What the exercise asks -
Copy out every entry that follows, without a single picture.

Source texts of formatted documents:
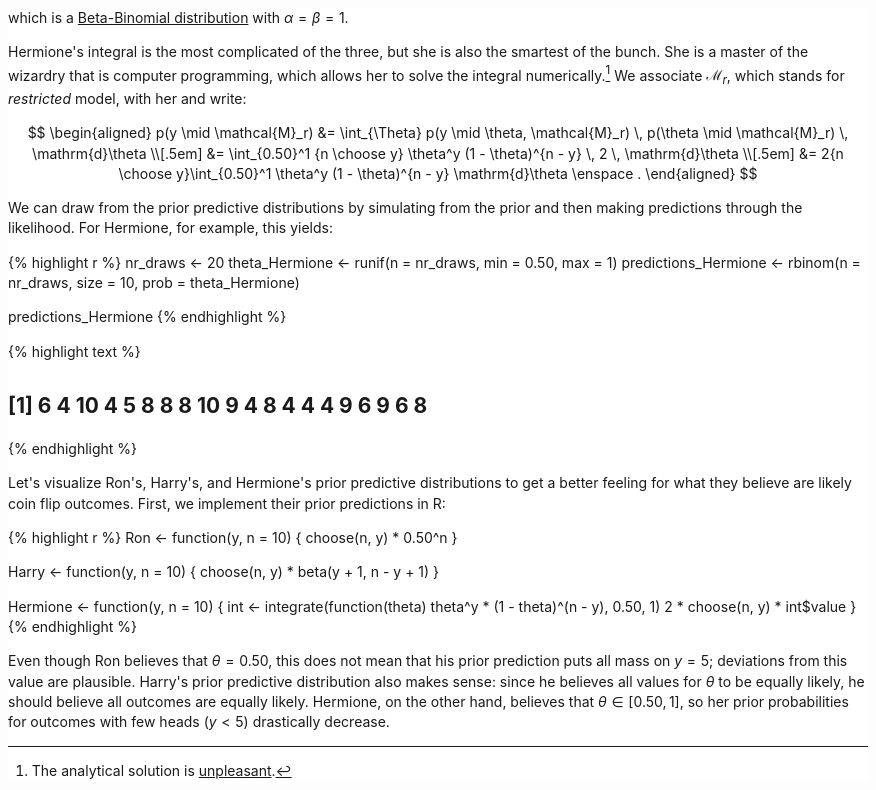 which is a [Beta-Binomial distribution](https://en.wikipedia.org/wiki/Beta-binomial_distribution) with $\alpha = \beta = 1$.
 
Hermione's integral is the most complicated of the three, but she is also the smartest of the bunch. She is a master of the wizardry that is computer programming, which allows her to solve the integral numerically.[^1] We associate $\mathcal{M}_r$, which stands for *restricted* model, with her and write:
 
$$
\begin{aligned}
p(y \mid \mathcal{M}_r) &= \int_{\Theta} p(y \mid \theta, \mathcal{M}_r) \, p(\theta \mid \mathcal{M}_r) \, \mathrm{d}\theta \\[.5em]
&= \int_{0.50}^1 {n \choose y} \theta^y (1 - \theta)^{n - y} \, 2 \, \mathrm{d}\theta \\[.5em]
&= 2{n \choose y}\int_{0.50}^1 \theta^y (1 - \theta)^{n - y} \mathrm{d}\theta \enspace .
\end{aligned}
$$
 
We can draw from the prior predictive distributions by simulating from the prior and then making predictions through the likelihood. For Hermione, for example, this yields:
 

{% highlight r %}
nr_draws <- 20
theta_Hermione <- runif(n = nr_draws, min = 0.50, max = 1)
predictions_Hermione <- rbinom(n = nr_draws, size = 10, prob = theta_Hermione)
 
predictions_Hermione
{% endhighlight %}



{% highlight text %}
##  [1]  6  4 10  4  5  8  8  8 10  9  4  8  4  4  4  9  6  9  6  8
{% endhighlight %}
 
Let's visualize Ron's, Harry's, and Hermione's prior predictive distributions to get a better feeling for what they believe are likely coin flip outcomes. First, we implement their prior predictions in R:
 

{% highlight r %}
Ron <- function(y, n = 10) {
  choose(n, y) * 0.50^n
}
 
Harry <- function(y, n = 10) {
  choose(n, y) * beta(y + 1, n - y + 1)
}
 
Hermione <- function(y, n = 10) {
  int <- integrate(function(theta) theta^y * (1 - theta)^(n - y), 0.50, 1)
  2 * choose(n, y) * int$value
}
{% endhighlight %}
 
Even though Ron believes that $\theta = 0.50$, this does not mean that his prior prediction puts all mass on $y = 5$; deviations from this value are plausible. Harry's prior predictive distribution also makes sense: since he believes all values for $\theta$ to be equally likely, he should believe all outcomes are equally likely. Hermione, on the other hand, believes that $\theta \in [0.50, 1]$, so her prior probabilities for outcomes with few heads ($y < 5$) drastically decrease.
 

[^1]: The analytical solution is [unpleasant](https://www.wolframalpha.com/input/?i=Integral%5Btheta%5Ey+*+%281+-+theta%29%5E%28n+-+y%29%2C+theta%2C+0.50%2C+1%5D).
[^2]: You can discover your Hogwarts House affiliation at [https://www.pottermore.com/](https://www.pottermore.com/).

Your response -
 which is a [Beta-Binomial distribution](https://en.wikipedia.org/wiki/Beta-binomial_distribution) with $\alpha = \beta = 1$.
 
Hermione's integral is the most complicated of the three, but she is also the smartest of the bunch. She is a master of the wizardry that is computer programming, which allows her to solve the integral numerically.[^1] We associate $\mathcal{M}_r$, which stands for *restricted* model, with her and write:
 
$$
\begin{aligned}
p(y \mid \mathcal{M}_r) &= \int_{\Theta} p(y \mid \theta, \mathcal{M}_r) \, p(\theta \mid \mathcal{M}_r) \, \mathrm{d}\theta \\[.5em]
&= \int_{0.50}^1 {n \choose y} \theta^y (1 - \theta)^{n - y} \, 2 \, \mathrm{d}\theta \\[.5em]
&= 2{n \choose y}\int_{0.50}^1 \theta^y (1 - \theta)^{n - y} \mathrm{d}\theta \enspace .
\end{aligned}
$$
 
We can draw from the prior predictive distributions by simulating from the prior and then making predictions through the likelihood. For Hermione, for example, this yields:
 

{% highlight r %}
nr_draws <- 20
theta_Hermione <- runif(n = nr_draws, min = 0.50, max = 1)
predictions_Hermione <- rbinom(n = nr_draws, size = 10, prob = theta_Hermione)
 
predictions_Hermione
{% endhighlight %}



{% highlight text %}
##  [1]  6  4 10  4  5  8  8  8 10  9  4  8  4  4  4  9  6  9  6  8
{% endhighlight %}
 
Let's visualize Ron's, Harry's, and Hermione's prior predictive distributions to get a better feeling for what they believe are likely coin flip outcomes. First, we implement their prior predictions in R:
 

{% highlight r %}
Ron <- function(y, n = 10) {
  choose(n, y) * 0.50^n
}
 
Harry <- function(y, n = 10) {
  choose(n, y) * beta(y + 1, n - y + 1)
}
 
Hermione <- function(y, n = 10) {
  int <- integrate(function(theta) theta^y * (1 - theta)^(n - y), 0.50, 1)
  2 * choose(n, y) * int$value
}
{% endhighlight %}
 
Even though Ron believes that $\theta = 0.50$, this does not mean that his prior prediction puts all mass on $y = 5$; deviations from this value are plausible. Harry's prior predictive distribution also makes sense: since he believes all values for $\theta$ to be equally likely, he should believe all outcomes are equally likely. Hermione, on the other hand, believes that $\theta \in [0.50, 1]$, so her prior probabilities for outcomes with few heads ($y < 5$) drastically decrease.
 

[^1]: The analytical solution is [unpleasant](https://www.wolframalpha.com/input/?i=Integral%5Btheta%5Ey+*+%281+-+theta%29%5E%28n+-+y%29%2C+theta%2C+0.50%2C+1%5D).
[^2]: You can discover your Hogwarts House affiliation at [https://www.pottermore.com/](https://www.pottermore.com/).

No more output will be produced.